Let’s begin at the beginning, at a place only a few miles from Apple headquarters: the experimental computer lab at Xerox’s Palo Alto Research Center. In 1970, Jacob Goldman, the chief scientist for Xerox, had a far-reaching vision that foresaw the expanding role computers would play in the workplace. A Brooklyn-born son of a jeweler and a Yeshiva University graduate himself, Jack (as he was known) managed to convince the skeptical leadership of Xerox to allow him to establish a facility adjacent to Stanford University, and to recruit top researchers who would invent computing technologies that would revolutionize the computer industry, such as the mouse, networked office, and a graphical user interface that included folders and a desktop.

This laboratory was closed to the public, but a few lucky people in the nascent industry were able to sneak a peak at the groundbreaking work of Xerox’s PARC laboratories. Among them was Steve Jobs, who was so inspired by what he saw at the labs that several of the Mac’s key features were influenced by innovations first created at Goldman’s PARC.

Under Jobs’s leadership, Apple introduced the personal computer to the world. But the task of creating a new, more user-friendly and powerful machine was given to the 31st Apple employee, Jef Raskin. In 1979, Raskin assembled the team that would create the Macintosh (which he named after his favorite apple). In an article for the online DigiBarn Computer Museum, Raskin wrote, “The computer was something on a higher plane entirely… Instead of making it do ones’ bidding by assembling and connecting parts, you made it do what you wanted with words… I come from a culture where the Word was held in esteem, words had nearly magical powers… Reading and writing are taken for granted by almost everybody, but the Jewish culture my non-religious family was embedded in had not forgotten how special language is.”

Raskin wanted to design a computer that would make creation as easy as the spoken word. Both Raskin and Jobs, however, had passionate visions of what this revolutionary machine should be, and their clashes led to Raskin’s departure from Apple in 1982, as Steve Jobs took over the Macintosh project. But the final product bears many of Raskin’s imprints, such as the click and drag interface, use of “fonts,” and the QuickDraw graphics system.

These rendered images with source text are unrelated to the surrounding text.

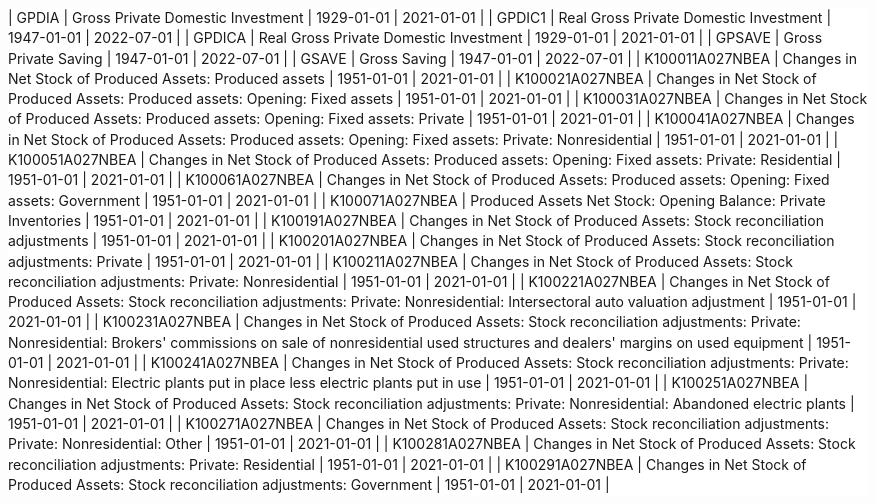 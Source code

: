 | GPDIA           | Gross Private Domestic Investment                                                                                                                                                                         | 1929-01-01          | 2021-01-01        |
| GPDIC1          | Real Gross Private Domestic Investment                                                                                                                                                                    | 1947-01-01          | 2022-07-01        |
| GPDICA          | Real Gross Private Domestic Investment                                                                                                                                                                    | 1929-01-01          | 2021-01-01        |
| GPSAVE          | Gross Private Saving                                                                                                                                                                                      | 1947-01-01          | 2022-07-01        |
| GSAVE           | Gross Saving                                                                                                                                                                                              | 1947-01-01          | 2022-07-01        |
| K100011A027NBEA | Changes in Net Stock of Produced Assets: Produced assets                                                                                                                                                  | 1951-01-01          | 2021-01-01        |
| K100021A027NBEA | Changes in Net Stock of Produced Assets: Produced assets: Opening: Fixed assets                                                                                                                           | 1951-01-01          | 2021-01-01        |
| K100031A027NBEA | Changes in Net Stock of Produced Assets: Produced assets: Opening: Fixed assets: Private                                                                                                                  | 1951-01-01          | 2021-01-01        |
| K100041A027NBEA | Changes in Net Stock of Produced Assets: Produced assets: Opening: Fixed assets: Private: Nonresidential                                                                                                  | 1951-01-01          | 2021-01-01        |
| K100051A027NBEA | Changes in Net Stock of Produced Assets: Produced assets: Opening: Fixed assets: Private: Residential                                                                                                     | 1951-01-01          | 2021-01-01        |
| K100061A027NBEA | Changes in Net Stock of Produced Assets: Produced assets: Opening: Fixed assets: Government                                                                                                               | 1951-01-01          | 2021-01-01        |
| K100071A027NBEA | Produced Assets Net Stock: Opening Balance: Private Inventories                                                                                                                                           | 1951-01-01          | 2021-01-01        |
| K100191A027NBEA | Changes in Net Stock of Produced Assets: Stock reconciliation adjustments                                                                                                                                 | 1951-01-01          | 2021-01-01        |
| K100201A027NBEA | Changes in Net Stock of Produced Assets: Stock reconciliation adjustments: Private                                                                                                                        | 1951-01-01          | 2021-01-01        |
| K100211A027NBEA | Changes in Net Stock of Produced Assets: Stock reconciliation adjustments: Private: Nonresidential                                                                                                        | 1951-01-01          | 2021-01-01        |
| K100221A027NBEA | Changes in Net Stock of Produced Assets: Stock reconciliation adjustments: Private: Nonresidential: Intersectoral auto valuation adjustment                                                               | 1951-01-01          | 2021-01-01        |
| K100231A027NBEA | Changes in Net Stock of Produced Assets: Stock reconciliation adjustments: Private: Nonresidential: Brokers' commissions on sale of nonresidential used structures and dealers' margins on used equipment | 1951-01-01          | 2021-01-01        |
| K100241A027NBEA | Changes in Net Stock of Produced Assets: Stock reconciliation adjustments: Private: Nonresidential: Electric plants put in place less electric plants put in use                                          | 1951-01-01          | 2021-01-01        |
| K100251A027NBEA | Changes in Net Stock of Produced Assets: Stock reconciliation adjustments: Private: Nonresidential: Abandoned electric plants                                                                             | 1951-01-01          | 2021-01-01        |
| K100271A027NBEA | Changes in Net Stock of Produced Assets: Stock reconciliation adjustments: Private: Nonresidential: Other                                                                                                 | 1951-01-01          | 2021-01-01        |
| K100281A027NBEA | Changes in Net Stock of Produced Assets: Stock reconciliation adjustments: Private: Residential                                                                                                           | 1951-01-01          | 2021-01-01        |
| K100291A027NBEA | Changes in Net Stock of Produced Assets: Stock reconciliation adjustments: Government                                                                                                                     | 1951-01-01          | 2021-01-01        |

Raskin may be known as the “father of the Macintosh,” but fellow Mac team member Andy Hertzfeld is known as the “soul” of the Mac software group. Hertzfeld wrote much of the code for the original Macintosh operating system, including many elements of its signature graphical user interface. Andy contributed greatly to the feel of the Mac, and the look of its interface is due in large part to Andy’s high school friend, fellow member-of-the-tribe Susan Kare, whom he recruited to design many of the Mac’s original icons and typefaces, including the Chicago font (used from the first Mac all the way through the original iPod), the command key symbol, and the iconic (literally) happy face that greeted each and every user upon startup.

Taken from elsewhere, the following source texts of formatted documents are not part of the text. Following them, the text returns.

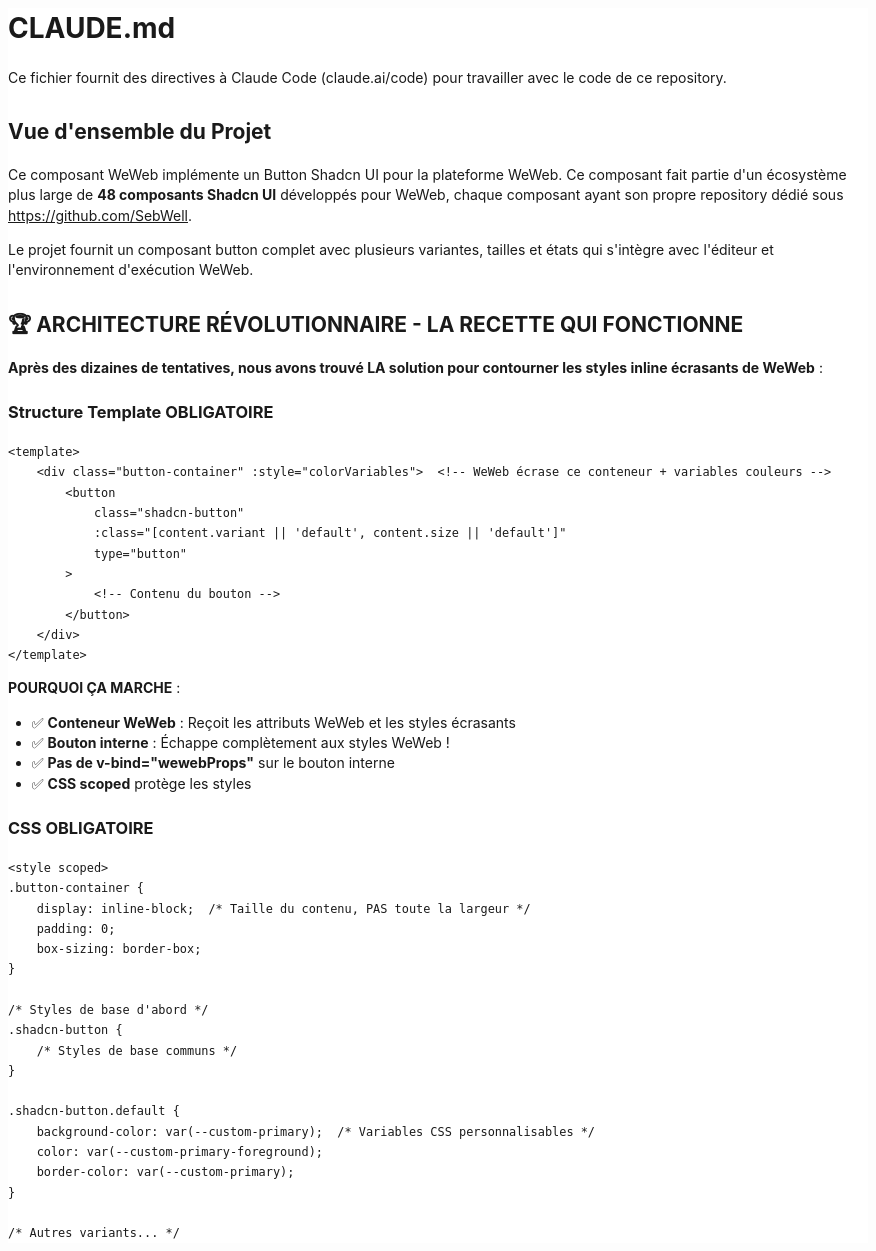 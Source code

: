 # CLAUDE.md

Ce fichier fournit des directives à Claude Code (claude.ai/code) pour travailler avec le code de ce repository.

## Vue d'ensemble du Projet

Ce composant WeWeb implémente un Button Shadcn UI pour la plateforme WeWeb. Ce composant fait partie d'un écosystème plus large de **48 composants Shadcn UI** développés pour WeWeb, chaque composant ayant son propre repository dédié sous https://github.com/SebWell.

Le projet fournit un composant button complet avec plusieurs variantes, tailles et états qui s'intègre avec l'éditeur et l'environnement d'exécution WeWeb.

## 🏆 ARCHITECTURE RÉVOLUTIONNAIRE - LA RECETTE QUI FONCTIONNE

**Après des dizaines de tentatives, nous avons trouvé LA solution pour contourner les styles inline écrasants de WeWeb** :

### Structure Template OBLIGATOIRE
```vue
<template>
    <div class="button-container" :style="colorVariables">  <!-- WeWeb écrase ce conteneur + variables couleurs -->
        <button 
            class="shadcn-button"
            :class="[content.variant || 'default', content.size || 'default']"
            type="button"
        >
            <!-- Contenu du bouton -->
        </button>
    </div>
</template>
```

**POURQUOI ÇA MARCHE** :
- ✅ **Conteneur WeWeb** : Reçoit les attributs WeWeb et les styles écrasants 
- ✅ **Bouton interne** : Échappe complètement aux styles WeWeb !
- ✅ **Pas de v-bind="wewebProps"** sur le bouton interne
- ✅ **CSS scoped** protège les styles

### CSS OBLIGATOIRE
```vue
<style scoped>
.button-container {
    display: inline-block;  /* Taille du contenu, PAS toute la largeur */
    padding: 0;
    box-sizing: border-box;
}

/* Styles de base d'abord */
.shadcn-button {
    /* Styles de base communs */
}

.shadcn-button.default {
    background-color: var(--custom-primary);  /* Variables CSS personnalisables */
    color: var(--custom-primary-foreground);
    border-color: var(--custom-primary);
}

/* Autres variants... */
```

There were other Jewish team members, too, such as Joanna Hoffman, daughter of Polish film director Jerzy Hoffman. She was the Macintosh’s first head of marketing whom Mac evangelist Guy Kawasaki called “the [Mac] division’s conscience.”

Every Apple fanboy (myself included) will always miss Steve Jobs pulling back the curtain on another magical device each winter. But I take at least a little solace in remembering the Jewish heart, soul and conscience of the original Macintosh, and the talented engineers, artists and others who helped usher in the age of wonder that Jobs so masterfully perpetuated for all the years that he was at the helm of Apple.

*Eric Schulmiller has served as Cantor of The Reconstructionist Synagogue of the North Shore for the past 15 years.